DESCRIPTION OF THE TASK: Reproduce exactly, and only, the lines below from the one containing "- E ska fastslå" through the one containing "DatE-IT är en".

DATASET RECORDS:

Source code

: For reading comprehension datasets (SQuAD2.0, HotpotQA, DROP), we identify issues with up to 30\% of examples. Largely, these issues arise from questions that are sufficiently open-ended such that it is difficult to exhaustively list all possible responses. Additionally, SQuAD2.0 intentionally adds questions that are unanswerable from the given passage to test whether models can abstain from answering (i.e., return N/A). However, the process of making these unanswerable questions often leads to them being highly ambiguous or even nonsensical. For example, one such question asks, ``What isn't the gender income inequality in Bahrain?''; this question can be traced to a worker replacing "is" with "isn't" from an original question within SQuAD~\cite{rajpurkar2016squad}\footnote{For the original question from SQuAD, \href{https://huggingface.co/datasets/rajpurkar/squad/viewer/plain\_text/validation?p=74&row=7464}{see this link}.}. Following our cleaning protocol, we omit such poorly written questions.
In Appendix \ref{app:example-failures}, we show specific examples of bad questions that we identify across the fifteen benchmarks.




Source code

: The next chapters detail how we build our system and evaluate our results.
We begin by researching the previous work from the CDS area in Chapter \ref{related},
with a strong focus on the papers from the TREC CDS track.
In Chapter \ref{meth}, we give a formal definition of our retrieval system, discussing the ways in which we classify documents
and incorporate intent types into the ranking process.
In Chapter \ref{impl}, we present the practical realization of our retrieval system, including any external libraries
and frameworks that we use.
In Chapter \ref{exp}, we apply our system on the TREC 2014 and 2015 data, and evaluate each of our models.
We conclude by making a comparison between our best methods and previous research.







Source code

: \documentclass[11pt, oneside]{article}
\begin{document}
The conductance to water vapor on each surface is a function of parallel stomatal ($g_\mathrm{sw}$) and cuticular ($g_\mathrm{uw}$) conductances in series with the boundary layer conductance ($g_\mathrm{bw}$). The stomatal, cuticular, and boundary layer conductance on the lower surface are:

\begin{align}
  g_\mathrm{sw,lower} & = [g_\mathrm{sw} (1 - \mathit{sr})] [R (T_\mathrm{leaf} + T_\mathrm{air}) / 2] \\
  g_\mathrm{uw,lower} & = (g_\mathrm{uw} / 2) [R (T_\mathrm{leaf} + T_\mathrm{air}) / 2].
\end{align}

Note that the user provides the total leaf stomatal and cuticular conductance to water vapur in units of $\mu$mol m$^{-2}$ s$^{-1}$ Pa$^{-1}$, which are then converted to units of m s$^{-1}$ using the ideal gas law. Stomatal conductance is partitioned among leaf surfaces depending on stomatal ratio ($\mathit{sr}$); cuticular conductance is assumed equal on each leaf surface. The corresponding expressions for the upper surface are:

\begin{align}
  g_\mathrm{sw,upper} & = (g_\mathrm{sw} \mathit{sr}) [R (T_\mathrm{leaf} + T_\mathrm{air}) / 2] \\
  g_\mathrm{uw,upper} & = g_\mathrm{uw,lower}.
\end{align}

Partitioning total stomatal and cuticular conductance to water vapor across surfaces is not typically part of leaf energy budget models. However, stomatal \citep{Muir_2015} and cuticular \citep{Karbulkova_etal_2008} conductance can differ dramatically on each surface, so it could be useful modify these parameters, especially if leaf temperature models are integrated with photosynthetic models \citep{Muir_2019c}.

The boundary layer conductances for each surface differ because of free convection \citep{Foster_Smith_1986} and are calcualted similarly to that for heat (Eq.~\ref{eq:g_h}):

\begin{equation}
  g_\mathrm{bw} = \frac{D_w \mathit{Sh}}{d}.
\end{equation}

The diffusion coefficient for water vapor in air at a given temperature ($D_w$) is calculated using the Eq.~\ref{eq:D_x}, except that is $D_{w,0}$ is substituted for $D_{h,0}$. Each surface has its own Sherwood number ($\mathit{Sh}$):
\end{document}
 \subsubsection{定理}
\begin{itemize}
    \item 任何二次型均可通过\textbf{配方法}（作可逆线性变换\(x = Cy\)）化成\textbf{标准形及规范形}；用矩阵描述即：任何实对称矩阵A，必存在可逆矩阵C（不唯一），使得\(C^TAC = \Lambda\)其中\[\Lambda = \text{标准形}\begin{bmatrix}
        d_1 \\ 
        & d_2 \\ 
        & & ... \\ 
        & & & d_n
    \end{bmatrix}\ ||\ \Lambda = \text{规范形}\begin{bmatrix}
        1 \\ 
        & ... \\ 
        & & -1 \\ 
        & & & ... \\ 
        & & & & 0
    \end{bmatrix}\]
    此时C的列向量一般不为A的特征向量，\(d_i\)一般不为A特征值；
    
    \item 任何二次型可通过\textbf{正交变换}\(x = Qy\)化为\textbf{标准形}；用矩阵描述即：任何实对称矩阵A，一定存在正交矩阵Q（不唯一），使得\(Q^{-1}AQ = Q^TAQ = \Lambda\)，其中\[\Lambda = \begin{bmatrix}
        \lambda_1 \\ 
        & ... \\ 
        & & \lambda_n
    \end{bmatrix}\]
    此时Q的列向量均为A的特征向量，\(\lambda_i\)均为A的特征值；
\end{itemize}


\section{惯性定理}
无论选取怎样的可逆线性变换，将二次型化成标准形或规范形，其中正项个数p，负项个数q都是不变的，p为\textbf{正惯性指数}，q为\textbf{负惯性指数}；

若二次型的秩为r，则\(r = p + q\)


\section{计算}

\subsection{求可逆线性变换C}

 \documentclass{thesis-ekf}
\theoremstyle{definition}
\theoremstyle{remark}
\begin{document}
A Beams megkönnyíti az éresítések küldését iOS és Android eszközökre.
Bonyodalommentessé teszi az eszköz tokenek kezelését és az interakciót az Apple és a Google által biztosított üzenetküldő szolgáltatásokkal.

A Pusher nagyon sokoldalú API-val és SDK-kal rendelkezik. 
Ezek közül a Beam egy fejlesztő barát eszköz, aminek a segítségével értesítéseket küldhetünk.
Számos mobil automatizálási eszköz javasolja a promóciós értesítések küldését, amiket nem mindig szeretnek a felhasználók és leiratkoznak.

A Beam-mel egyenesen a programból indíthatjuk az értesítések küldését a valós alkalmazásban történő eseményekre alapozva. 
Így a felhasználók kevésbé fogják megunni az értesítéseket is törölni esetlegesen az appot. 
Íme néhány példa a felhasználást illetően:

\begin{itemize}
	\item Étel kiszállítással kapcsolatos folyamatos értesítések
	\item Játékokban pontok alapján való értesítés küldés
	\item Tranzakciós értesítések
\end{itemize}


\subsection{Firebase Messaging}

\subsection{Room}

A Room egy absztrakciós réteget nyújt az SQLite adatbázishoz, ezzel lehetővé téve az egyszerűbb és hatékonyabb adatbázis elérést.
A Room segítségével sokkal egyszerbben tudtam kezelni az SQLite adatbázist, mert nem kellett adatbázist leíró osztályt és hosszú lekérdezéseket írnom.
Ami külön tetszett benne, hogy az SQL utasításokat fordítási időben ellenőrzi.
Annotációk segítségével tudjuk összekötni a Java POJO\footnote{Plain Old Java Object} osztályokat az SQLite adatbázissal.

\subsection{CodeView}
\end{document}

---

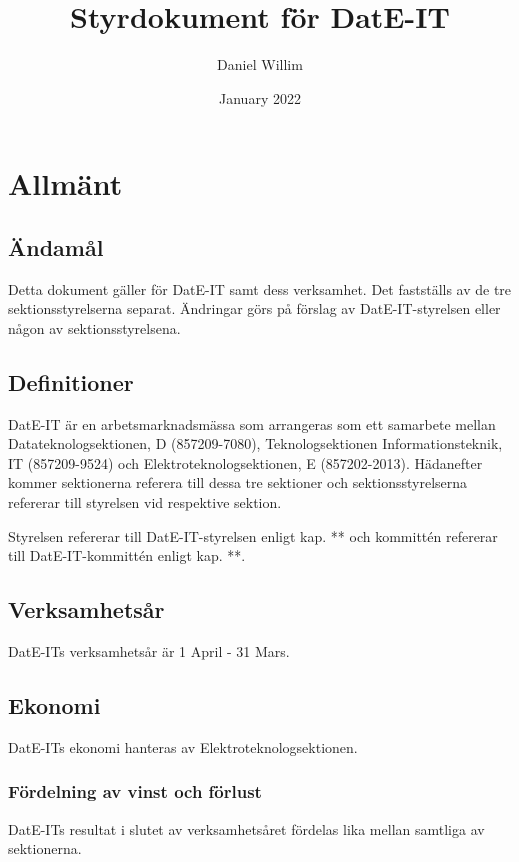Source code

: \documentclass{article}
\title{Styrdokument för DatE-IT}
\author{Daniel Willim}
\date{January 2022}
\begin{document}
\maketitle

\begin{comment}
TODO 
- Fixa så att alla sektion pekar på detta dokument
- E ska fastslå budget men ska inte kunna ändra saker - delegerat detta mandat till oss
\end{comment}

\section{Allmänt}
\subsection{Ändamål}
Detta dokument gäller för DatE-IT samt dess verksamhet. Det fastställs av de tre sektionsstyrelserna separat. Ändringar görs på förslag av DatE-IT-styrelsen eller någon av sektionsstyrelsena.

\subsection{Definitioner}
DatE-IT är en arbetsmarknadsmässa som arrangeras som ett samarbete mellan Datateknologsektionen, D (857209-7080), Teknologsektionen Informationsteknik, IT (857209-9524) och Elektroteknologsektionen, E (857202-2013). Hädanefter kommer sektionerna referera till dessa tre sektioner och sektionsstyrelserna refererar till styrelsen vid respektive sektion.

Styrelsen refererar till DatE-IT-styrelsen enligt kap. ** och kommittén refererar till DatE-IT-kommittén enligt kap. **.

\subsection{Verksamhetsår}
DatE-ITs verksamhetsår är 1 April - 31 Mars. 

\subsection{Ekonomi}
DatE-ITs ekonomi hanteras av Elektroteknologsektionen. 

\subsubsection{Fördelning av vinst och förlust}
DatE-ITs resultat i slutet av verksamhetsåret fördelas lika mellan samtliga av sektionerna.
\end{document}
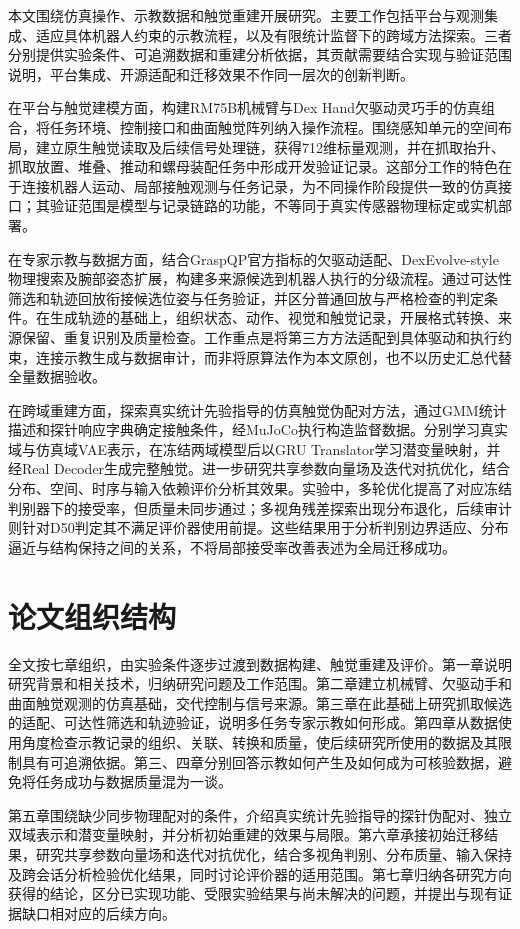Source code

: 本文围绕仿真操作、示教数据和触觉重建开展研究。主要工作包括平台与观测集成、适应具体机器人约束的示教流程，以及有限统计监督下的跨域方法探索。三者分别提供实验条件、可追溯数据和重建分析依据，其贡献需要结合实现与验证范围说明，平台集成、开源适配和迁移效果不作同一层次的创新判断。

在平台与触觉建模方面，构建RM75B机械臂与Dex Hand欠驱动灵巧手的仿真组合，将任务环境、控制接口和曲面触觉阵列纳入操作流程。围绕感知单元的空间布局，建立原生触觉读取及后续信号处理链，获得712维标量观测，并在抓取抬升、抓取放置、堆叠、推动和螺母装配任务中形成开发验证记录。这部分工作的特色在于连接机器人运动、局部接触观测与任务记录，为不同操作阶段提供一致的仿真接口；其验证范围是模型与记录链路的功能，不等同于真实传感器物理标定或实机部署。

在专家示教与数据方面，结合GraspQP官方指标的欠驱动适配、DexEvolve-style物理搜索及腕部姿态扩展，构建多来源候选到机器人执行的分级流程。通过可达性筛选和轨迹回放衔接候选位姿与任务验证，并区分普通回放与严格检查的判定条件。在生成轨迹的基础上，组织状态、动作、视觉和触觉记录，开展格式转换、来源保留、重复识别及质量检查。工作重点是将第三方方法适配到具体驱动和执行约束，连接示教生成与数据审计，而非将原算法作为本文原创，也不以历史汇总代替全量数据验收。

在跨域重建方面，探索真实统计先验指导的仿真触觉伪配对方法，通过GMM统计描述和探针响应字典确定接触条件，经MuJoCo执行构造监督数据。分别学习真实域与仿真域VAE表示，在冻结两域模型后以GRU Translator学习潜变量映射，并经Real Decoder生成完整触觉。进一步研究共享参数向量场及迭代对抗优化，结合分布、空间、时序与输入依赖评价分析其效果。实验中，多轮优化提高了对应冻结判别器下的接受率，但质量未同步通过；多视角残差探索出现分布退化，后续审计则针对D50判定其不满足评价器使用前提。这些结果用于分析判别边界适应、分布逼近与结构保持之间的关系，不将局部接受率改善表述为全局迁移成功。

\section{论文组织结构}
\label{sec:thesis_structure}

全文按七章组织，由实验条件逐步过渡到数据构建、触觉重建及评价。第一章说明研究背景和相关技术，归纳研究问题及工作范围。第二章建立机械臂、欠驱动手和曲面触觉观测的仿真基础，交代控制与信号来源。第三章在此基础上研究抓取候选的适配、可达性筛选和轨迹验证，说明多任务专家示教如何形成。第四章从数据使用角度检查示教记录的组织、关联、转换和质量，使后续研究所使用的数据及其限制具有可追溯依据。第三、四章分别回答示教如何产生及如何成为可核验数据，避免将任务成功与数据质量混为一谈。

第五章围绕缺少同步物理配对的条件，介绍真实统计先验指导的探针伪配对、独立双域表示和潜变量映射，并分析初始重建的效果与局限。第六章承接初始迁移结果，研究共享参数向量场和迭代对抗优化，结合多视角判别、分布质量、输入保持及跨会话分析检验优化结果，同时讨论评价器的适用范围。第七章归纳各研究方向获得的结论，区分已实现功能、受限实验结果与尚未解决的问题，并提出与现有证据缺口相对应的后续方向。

SOLUTION TO THIS EXERCISE:
- E ska fastslå budget men ska inte kunna ändra saker - delegerat detta mandat till oss
\end{comment}

\section{Allmänt}
\subsection{Ändamål}
Detta dokument gäller för DatE-IT samt dess verksamhet. Det fastställs av de tre sektionsstyrelserna separat. Ändringar görs på förslag av DatE-IT-styrelsen eller någon av sektionsstyrelsena.

\subsection{Definitioner}
DatE-IT är en arbetsmarknadsmässa som arrangeras som ett samarbete mellan Datateknologsektionen, D (857209-7080), Teknologsektionen Informationsteknik, IT (857209-9524) och Elektroteknologsektionen, E (857202-2013). Hädanefter kommer sektionerna referera till dessa tre sektioner och sektionsstyrelserna refererar till styrelsen vid respektive sektion.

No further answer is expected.